## [Task details]
From the data below, return all lines holding the string "frac".
______________________________
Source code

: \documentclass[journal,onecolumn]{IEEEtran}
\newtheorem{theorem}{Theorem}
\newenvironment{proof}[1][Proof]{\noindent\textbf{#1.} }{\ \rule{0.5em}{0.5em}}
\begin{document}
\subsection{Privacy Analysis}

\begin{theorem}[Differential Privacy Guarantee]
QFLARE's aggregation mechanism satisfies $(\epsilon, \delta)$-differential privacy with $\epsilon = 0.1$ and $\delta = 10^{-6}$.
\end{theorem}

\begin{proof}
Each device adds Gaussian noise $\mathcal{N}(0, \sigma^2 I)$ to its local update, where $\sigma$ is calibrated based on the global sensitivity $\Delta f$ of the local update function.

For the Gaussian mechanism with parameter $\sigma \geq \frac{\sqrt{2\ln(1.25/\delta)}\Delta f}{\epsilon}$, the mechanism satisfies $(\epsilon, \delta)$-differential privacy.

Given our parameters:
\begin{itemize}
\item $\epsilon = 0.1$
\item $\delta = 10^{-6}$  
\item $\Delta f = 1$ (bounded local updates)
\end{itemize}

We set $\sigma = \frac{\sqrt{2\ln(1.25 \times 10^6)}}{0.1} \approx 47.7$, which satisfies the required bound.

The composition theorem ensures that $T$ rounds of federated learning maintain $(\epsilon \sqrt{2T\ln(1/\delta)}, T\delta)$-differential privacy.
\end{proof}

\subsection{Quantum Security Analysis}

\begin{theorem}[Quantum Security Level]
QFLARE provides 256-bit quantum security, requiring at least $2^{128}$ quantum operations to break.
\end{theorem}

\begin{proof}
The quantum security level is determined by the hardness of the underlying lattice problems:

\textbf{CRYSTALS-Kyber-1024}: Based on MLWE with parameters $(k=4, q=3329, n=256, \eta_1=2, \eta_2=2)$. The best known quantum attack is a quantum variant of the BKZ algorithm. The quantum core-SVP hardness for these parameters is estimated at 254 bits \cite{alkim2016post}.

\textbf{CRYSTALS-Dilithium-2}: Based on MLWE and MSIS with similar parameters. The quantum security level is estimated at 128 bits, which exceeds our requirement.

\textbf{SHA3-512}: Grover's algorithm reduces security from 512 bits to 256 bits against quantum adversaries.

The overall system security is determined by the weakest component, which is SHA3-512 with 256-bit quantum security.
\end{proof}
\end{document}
______________________________
## [Reply to the task]
For the Gaussian mechanism with parameter $\sigma \geq \frac{\sqrt{2\ln(1.25/\delta)}\Delta f}{\epsilon}$, the mechanism satisfies $(\epsilon, \delta)$-differential privacy.
We set $\sigma = \frac{\sqrt{2\ln(1.25 \times 10^6)}}{0.1} \approx 47.7$, which satisfies the required bound.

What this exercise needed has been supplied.